■ The problem
The answer is all of the entries below, repeated exactly and free of pictures.

■ Given data
----------------

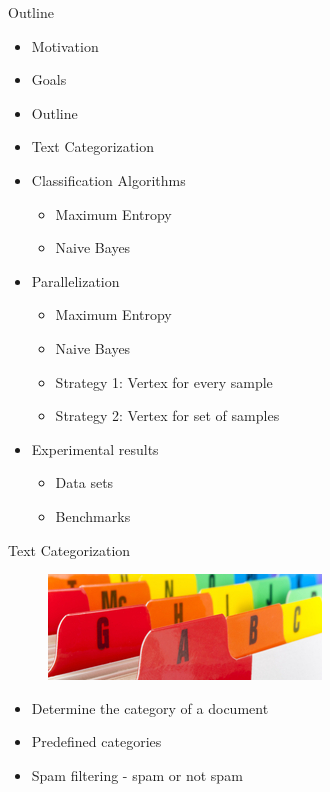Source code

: \documentclass{beamer}
\begin{document}
\begin{frame}{Outline}

\begin{itemize}
 \item Motivation
 \item Goals
 \item Outline
 \item Text Categorization
 \item Classification Algorithms
	\begin{itemize}
	\item  Maximum Entropy
	\item  Naive Bayes
	\end{itemize}
 \item Parallelization
	\begin{itemize}
	\item  Maximum Entropy
	\item  Naive Bayes
	\item  Strategy 1: Vertex for every sample
	\item  Strategy 2: Vertex for set of samples
	\end{itemize}
 \item Experimental results
	\begin{itemize}
	\item Data sets
	\item Benchmarks
	\end{itemize}
\end{itemize}

\end{frame}


\begin{frame}{Text Categorization}

\begin{figure}[!htb]
  \centering
  \includegraphics[scale=0.6]{presentation/text_categorization.jpg}
\end{figure}

\begin{itemize}
 \item Determine the category of a document
 \item Predefined categories
 \item Spam filtering - spam or not spam
\end{itemize}

\end{frame}
\end{document}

----------------

■ Task answer
Source code

: \documentclass{beamer}
\begin{document}
\begin{frame}{Outline}

\begin{itemize}
 \item Motivation
 \item Goals
 \item Outline
 \item Text Categorization
 \item Classification Algorithms
	\begin{itemize}
	\item  Maximum Entropy
	\item  Naive Bayes
	\end{itemize}
 \item Parallelization
	\begin{itemize}
	\item  Maximum Entropy
	\item  Naive Bayes
	\item  Strategy 1: Vertex for every sample
	\item  Strategy 2: Vertex for set of samples
	\end{itemize}
 \item Experimental results
	\begin{itemize}
	\item Data sets
	\item Benchmarks
	\end{itemize}
\end{itemize}

\end{frame}


\begin{frame}{Text Categorization}

\begin{figure}[!htb]
  \centering
  \includegraphics[scale=0.6]{presentation/text_categorization.jpg}
\end{figure}

\begin{itemize}
 \item Determine the category of a document
 \item Predefined categories
 \item Spam filtering - spam or not spam
\end{itemize}

\end{frame}
\end{document}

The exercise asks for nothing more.